**Work instructions:** Every line below that holds "programming" must be copied.

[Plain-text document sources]
________________________________________
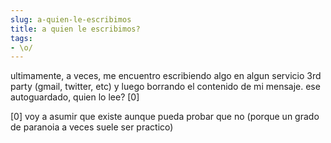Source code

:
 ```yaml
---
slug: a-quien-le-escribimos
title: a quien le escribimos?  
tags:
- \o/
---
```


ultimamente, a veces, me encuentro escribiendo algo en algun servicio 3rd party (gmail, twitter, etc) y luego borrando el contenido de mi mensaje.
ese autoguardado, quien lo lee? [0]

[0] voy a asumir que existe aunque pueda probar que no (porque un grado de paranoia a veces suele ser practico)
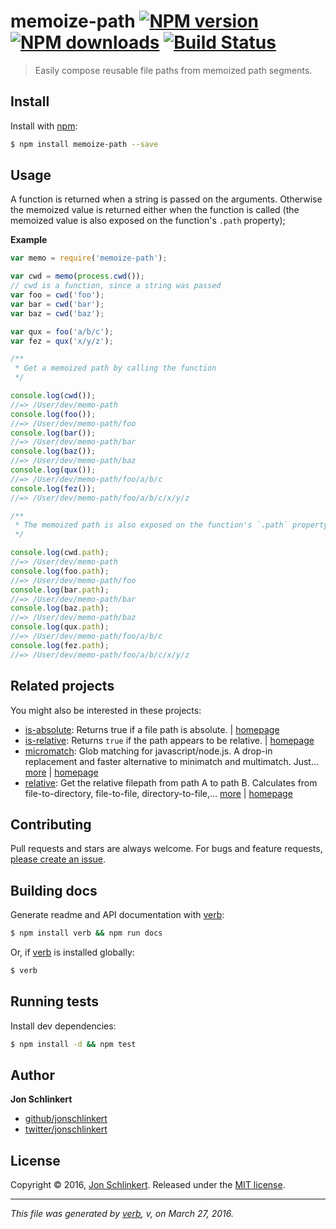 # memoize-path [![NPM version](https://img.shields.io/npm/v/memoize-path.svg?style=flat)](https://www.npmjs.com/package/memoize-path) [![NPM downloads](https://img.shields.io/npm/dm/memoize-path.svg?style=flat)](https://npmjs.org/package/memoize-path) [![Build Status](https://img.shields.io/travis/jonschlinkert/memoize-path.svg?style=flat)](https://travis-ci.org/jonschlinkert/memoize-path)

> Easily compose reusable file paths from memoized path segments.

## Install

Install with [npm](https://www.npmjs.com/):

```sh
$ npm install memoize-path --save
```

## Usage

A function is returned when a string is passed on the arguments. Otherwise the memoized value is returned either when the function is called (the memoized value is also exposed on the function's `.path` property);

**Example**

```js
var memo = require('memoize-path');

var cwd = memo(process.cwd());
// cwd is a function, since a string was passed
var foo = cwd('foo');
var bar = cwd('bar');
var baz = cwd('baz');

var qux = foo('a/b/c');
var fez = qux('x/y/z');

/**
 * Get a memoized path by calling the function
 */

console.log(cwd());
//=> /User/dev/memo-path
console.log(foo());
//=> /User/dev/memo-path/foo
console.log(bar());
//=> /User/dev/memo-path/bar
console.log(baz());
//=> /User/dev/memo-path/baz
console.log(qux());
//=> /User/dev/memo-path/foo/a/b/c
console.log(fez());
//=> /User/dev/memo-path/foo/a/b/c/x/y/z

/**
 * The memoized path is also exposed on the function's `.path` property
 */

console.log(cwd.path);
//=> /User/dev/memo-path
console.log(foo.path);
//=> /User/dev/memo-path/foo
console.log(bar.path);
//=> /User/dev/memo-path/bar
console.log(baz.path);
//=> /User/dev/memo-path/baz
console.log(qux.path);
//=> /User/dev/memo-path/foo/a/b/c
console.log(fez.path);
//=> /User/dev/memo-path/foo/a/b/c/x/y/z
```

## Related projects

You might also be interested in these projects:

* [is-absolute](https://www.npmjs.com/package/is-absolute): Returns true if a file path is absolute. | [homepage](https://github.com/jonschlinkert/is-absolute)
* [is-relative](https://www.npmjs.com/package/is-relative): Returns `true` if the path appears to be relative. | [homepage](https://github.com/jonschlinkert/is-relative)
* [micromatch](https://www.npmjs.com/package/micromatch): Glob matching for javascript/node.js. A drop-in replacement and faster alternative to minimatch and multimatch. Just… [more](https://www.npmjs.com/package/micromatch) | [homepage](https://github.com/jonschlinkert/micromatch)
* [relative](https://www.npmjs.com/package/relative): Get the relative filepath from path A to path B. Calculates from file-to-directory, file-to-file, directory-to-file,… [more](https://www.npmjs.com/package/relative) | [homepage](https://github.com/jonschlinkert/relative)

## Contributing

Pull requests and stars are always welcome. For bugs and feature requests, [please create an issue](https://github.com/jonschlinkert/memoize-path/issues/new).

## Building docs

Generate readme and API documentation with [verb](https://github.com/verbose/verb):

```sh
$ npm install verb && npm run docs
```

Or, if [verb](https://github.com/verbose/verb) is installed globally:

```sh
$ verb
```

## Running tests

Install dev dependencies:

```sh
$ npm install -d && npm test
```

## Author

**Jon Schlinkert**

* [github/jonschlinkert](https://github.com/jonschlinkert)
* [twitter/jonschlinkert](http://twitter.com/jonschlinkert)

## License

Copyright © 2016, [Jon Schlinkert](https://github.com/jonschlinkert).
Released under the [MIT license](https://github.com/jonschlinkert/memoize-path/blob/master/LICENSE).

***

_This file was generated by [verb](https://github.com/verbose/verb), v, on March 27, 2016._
________________________________________
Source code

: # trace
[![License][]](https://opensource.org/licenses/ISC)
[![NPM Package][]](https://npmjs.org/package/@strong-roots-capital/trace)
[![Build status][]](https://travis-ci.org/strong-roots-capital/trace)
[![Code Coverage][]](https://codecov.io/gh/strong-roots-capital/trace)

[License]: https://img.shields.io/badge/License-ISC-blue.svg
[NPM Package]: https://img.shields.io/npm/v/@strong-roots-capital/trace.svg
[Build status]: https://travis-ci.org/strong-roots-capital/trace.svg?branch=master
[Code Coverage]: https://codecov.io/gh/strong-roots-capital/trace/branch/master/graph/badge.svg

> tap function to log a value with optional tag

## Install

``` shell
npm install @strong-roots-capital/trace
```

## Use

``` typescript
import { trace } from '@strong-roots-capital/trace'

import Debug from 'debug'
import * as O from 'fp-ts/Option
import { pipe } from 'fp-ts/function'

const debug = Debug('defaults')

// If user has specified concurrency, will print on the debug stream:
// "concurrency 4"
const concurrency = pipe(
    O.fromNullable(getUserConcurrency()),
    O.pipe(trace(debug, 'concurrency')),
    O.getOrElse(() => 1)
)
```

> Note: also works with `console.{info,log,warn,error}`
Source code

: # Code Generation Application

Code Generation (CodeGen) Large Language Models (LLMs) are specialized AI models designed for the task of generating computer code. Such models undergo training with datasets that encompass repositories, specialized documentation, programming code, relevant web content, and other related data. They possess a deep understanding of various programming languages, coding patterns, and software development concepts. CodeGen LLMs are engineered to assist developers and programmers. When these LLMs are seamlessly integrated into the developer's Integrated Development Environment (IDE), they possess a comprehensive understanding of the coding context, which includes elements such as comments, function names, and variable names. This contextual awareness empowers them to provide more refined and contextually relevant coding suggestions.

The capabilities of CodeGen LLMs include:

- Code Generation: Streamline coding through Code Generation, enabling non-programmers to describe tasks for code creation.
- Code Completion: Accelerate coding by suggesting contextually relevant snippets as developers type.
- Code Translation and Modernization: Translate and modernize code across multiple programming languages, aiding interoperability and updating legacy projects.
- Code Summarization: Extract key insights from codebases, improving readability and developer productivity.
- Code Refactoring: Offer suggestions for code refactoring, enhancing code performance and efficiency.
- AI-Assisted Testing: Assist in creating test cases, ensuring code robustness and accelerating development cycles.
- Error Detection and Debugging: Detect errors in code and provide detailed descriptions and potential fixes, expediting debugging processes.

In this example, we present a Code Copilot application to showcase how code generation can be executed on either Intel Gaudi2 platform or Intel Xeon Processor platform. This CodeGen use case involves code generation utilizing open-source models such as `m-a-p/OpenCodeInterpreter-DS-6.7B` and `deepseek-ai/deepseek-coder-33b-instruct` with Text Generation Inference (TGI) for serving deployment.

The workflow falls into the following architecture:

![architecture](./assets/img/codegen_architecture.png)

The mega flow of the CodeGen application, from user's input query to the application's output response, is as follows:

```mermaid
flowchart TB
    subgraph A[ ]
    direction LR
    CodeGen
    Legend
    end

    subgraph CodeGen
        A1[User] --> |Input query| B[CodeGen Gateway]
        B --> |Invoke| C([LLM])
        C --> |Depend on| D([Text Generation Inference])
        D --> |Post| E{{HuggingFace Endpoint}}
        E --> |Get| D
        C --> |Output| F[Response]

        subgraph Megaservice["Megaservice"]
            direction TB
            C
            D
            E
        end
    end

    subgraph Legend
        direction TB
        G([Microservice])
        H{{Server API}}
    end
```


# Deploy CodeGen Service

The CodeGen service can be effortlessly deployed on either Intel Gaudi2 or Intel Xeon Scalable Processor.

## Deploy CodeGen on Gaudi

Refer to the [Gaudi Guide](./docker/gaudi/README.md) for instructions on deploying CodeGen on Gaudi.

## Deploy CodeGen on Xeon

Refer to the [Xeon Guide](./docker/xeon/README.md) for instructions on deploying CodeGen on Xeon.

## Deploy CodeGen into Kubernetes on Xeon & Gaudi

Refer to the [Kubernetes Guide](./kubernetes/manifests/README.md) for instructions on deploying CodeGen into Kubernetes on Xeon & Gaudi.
________________________________________
**Output for this exercise:**
Code Generation (CodeGen) Large Language Models (LLMs) are specialized AI models designed for the task of generating computer code. Such models undergo training with datasets that encompass repositories, specialized documentation, programming code, relevant web content, and other related data. They possess a deep understanding of various programming languages, coding patterns, and software development concepts. CodeGen LLMs are engineered to assist developers and programmers. When these LLMs are seamlessly integrated into the developer's Integrated Development Environment (IDE), they possess a comprehensive understanding of the coding context, which includes elements such as comments, function names, and variable names. This contextual awareness empowers them to provide more refined and contextually relevant coding suggestions.
- Code Translation and Modernization: Translate and modernize code across multiple programming languages, aiding interoperability and updating legacy projects.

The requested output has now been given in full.